Records for the exercise:
= = = =
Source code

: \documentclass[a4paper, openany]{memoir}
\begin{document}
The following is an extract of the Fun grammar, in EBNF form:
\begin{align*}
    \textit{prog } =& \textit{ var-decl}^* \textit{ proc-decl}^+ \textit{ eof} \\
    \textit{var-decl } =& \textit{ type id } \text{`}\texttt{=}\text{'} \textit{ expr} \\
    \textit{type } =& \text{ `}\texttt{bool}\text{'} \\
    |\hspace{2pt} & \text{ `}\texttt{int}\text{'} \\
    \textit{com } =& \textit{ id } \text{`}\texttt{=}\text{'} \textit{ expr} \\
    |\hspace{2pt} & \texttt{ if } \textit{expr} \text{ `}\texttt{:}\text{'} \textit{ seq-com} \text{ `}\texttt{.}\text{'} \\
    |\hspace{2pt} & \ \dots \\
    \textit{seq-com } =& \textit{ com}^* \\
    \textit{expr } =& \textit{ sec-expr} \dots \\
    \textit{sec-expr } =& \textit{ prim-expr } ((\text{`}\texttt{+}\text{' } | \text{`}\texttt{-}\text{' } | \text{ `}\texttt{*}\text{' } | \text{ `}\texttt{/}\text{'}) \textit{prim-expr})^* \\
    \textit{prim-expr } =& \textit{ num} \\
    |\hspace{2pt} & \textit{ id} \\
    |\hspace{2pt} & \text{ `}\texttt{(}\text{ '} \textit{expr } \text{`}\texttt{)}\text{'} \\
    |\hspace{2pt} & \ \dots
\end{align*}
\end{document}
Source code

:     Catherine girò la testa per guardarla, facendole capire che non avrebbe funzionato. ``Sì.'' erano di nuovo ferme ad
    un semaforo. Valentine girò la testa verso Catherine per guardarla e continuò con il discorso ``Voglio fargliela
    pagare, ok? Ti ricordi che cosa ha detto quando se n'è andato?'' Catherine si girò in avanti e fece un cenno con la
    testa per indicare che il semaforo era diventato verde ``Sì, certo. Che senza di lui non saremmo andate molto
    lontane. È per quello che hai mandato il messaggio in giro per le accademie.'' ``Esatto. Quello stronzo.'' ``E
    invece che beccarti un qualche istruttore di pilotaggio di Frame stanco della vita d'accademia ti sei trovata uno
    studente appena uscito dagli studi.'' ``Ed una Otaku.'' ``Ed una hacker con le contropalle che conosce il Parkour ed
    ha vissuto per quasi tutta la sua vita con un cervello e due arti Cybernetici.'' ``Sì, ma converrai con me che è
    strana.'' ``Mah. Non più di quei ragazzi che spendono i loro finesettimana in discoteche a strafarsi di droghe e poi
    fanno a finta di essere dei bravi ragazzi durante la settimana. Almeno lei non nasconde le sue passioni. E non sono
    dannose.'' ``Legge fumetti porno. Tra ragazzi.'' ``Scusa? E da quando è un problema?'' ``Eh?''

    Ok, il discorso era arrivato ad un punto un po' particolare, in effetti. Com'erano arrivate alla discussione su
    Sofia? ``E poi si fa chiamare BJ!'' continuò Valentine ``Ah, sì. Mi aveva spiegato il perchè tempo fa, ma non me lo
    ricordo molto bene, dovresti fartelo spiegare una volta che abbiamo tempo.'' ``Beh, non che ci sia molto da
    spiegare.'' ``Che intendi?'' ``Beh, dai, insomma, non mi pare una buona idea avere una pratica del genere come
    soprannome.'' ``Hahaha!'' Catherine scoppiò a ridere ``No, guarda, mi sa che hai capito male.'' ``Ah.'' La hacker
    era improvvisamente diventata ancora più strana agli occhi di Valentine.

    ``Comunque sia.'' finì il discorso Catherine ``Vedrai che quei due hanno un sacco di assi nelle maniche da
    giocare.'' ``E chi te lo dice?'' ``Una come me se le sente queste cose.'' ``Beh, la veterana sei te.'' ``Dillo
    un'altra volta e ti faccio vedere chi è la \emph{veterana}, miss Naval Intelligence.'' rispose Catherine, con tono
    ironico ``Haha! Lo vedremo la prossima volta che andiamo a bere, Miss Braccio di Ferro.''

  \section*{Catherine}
= = = =
Exercise goal:
Without omitting anything, reproduce the whole of the data.

Answer to this problem:
Source code

: \documentclass[a4paper, openany]{memoir}
\begin{document}
The following is an extract of the Fun grammar, in EBNF form:
\begin{align*}
    \textit{prog } =& \textit{ var-decl}^* \textit{ proc-decl}^+ \textit{ eof} \\
    \textit{var-decl } =& \textit{ type id } \text{`}\texttt{=}\text{'} \textit{ expr} \\
    \textit{type } =& \text{ `}\texttt{bool}\text{'} \\
    |\hspace{2pt} & \text{ `}\texttt{int}\text{'} \\
    \textit{com } =& \textit{ id } \text{`}\texttt{=}\text{'} \textit{ expr} \\
    |\hspace{2pt} & \texttt{ if } \textit{expr} \text{ `}\texttt{:}\text{'} \textit{ seq-com} \text{ `}\texttt{.}\text{'} \\
    |\hspace{2pt} & \ \dots \\
    \textit{seq-com } =& \textit{ com}^* \\
    \textit{expr } =& \textit{ sec-expr} \dots \\
    \textit{sec-expr } =& \textit{ prim-expr } ((\text{`}\texttt{+}\text{' } | \text{`}\texttt{-}\text{' } | \text{ `}\texttt{*}\text{' } | \text{ `}\texttt{/}\text{'}) \textit{prim-expr})^* \\
    \textit{prim-expr } =& \textit{ num} \\
    |\hspace{2pt} & \textit{ id} \\
    |\hspace{2pt} & \text{ `}\texttt{(}\text{ '} \textit{expr } \text{`}\texttt{)}\text{'} \\
    |\hspace{2pt} & \ \dots
\end{align*}
\end{document}
Source code

:     Catherine girò la testa per guardarla, facendole capire che non avrebbe funzionato. ``Sì.'' erano di nuovo ferme ad
    un semaforo. Valentine girò la testa verso Catherine per guardarla e continuò con il discorso ``Voglio fargliela
    pagare, ok? Ti ricordi che cosa ha detto quando se n'è andato?'' Catherine si girò in avanti e fece un cenno con la
    testa per indicare che il semaforo era diventato verde ``Sì, certo. Che senza di lui non saremmo andate molto
    lontane. È per quello che hai mandato il messaggio in giro per le accademie.'' ``Esatto. Quello stronzo.'' ``E
    invece che beccarti un qualche istruttore di pilotaggio di Frame stanco della vita d'accademia ti sei trovata uno
    studente appena uscito dagli studi.'' ``Ed una Otaku.'' ``Ed una hacker con le contropalle che conosce il Parkour ed
    ha vissuto per quasi tutta la sua vita con un cervello e due arti Cybernetici.'' ``Sì, ma converrai con me che è
    strana.'' ``Mah. Non più di quei ragazzi che spendono i loro finesettimana in discoteche a strafarsi di droghe e poi
    fanno a finta di essere dei bravi ragazzi durante la settimana. Almeno lei non nasconde le sue passioni. E non sono
    dannose.'' ``Legge fumetti porno. Tra ragazzi.'' ``Scusa? E da quando è un problema?'' ``Eh?''

    Ok, il discorso era arrivato ad un punto un po' particolare, in effetti. Com'erano arrivate alla discussione su
    Sofia? ``E poi si fa chiamare BJ!'' continuò Valentine ``Ah, sì. Mi aveva spiegato il perchè tempo fa, ma non me lo
    ricordo molto bene, dovresti fartelo spiegare una volta che abbiamo tempo.'' ``Beh, non che ci sia molto da
    spiegare.'' ``Che intendi?'' ``Beh, dai, insomma, non mi pare una buona idea avere una pratica del genere come
    soprannome.'' ``Hahaha!'' Catherine scoppiò a ridere ``No, guarda, mi sa che hai capito male.'' ``Ah.'' La hacker
    era improvvisamente diventata ancora più strana agli occhi di Valentine.

    ``Comunque sia.'' finì il discorso Catherine ``Vedrai che quei due hanno un sacco di assi nelle maniche da
    giocare.'' ``E chi te lo dice?'' ``Una come me se le sente queste cose.'' ``Beh, la veterana sei te.'' ``Dillo
    un'altra volta e ti faccio vedere chi è la \emph{veterana}, miss Naval Intelligence.'' rispose Catherine, con tono
    ironico ``Haha! Lo vedremo la prossima volta che andiamo a bere, Miss Braccio di Ferro.''

  \section*{Catherine}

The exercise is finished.